With both Face ID and Touch ID, we are often of the belief that our smartphones are secure, meaning anyone wanting to gain access to them without our approval is out of luck.

Questions surrounding the use of a deceased person’s finger to unlock a smartphone have been asked a lot of late, and now, Forbes has taken a more in-depth look at just what goes on when someone wants to get into a device while its owner is no longer in a position to argue.

According to the report, during which Forbes spoke with FBI forensics specialist Bob Moledo, the problem of needing to gain access to a phone before it required the use of a passcode is a common one for law enforcement. In fact, this was the same problem authorities faced when they famously needed access to Abdul Razak Ali Artan’s iPhone in 2016.
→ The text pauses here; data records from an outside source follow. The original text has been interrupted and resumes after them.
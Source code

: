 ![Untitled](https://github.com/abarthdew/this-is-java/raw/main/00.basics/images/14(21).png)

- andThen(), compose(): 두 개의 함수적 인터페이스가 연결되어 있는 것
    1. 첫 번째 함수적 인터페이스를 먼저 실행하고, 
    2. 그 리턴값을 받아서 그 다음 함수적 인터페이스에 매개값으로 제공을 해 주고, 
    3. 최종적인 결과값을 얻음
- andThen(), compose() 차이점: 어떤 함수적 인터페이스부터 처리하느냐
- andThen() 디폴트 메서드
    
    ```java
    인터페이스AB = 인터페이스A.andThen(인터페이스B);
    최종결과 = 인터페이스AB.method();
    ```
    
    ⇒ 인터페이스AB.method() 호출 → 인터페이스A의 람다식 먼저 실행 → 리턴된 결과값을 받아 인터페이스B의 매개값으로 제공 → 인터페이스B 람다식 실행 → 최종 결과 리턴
Unfortunately for the FBI, Artan’s lifeless fingerprint didn’t unlock the device (an iPhone 5 model, though Moledor couldn’t recall which. Touch ID was introduced in the iPhone 5S).

In the hours between his death and the attempt to unlock, when the feds had to go through legal processes regarding access to the smartphone, the iPhone had gone to sleep and when reopened required a passcode, Moledor said.

While that case was obviously high-profile, it may be a surprise to many that Modedor says the process of gaining access to a dead person’s phone via fingerprint sensor access is not uncommon. In fact, he says that it is “relatively common for fingerprints of the deceased to be depressed on the scanner of Apple iPhones.”

Importantly, law enforcement officers do not need a search warrant to access a victim’s phone, although the legality of how it is accessed is somewhat murky at present.

And it’s entirely legal for police to use the technique, even if there might be some ethical quandaries to consider. Marina Medvin, owner of Medvin Law, said that once a person is deceased, they no longer have a privacy interest in their dead body.

“We do not need a search warrant to get into a victim’s phone, unless it’s shared owned,” said Ohio police homicide detective Robert Cutshall, who worked on the Artan case.

As for Face ID, Marc Rogers, a Cloudfare security researcher says that it can be used to open a phone just by “simply using photos of open eyes.” Apple claims this is not the case, however, Rogers even goes so far as to say that one eye will do.

Secondly, Rogers discovered this was possible from many angles and the phone only seemed to need to see one open eye to unlock. “In that sense it’s easier to unlock than Touch ID – all you need to do is show your target his or her phone and the moment they glance it unlocks,” he added.

That being said, Rogers does also say that there have not yet been any cases of law enforcement using Face ID to unlock an iPhone X.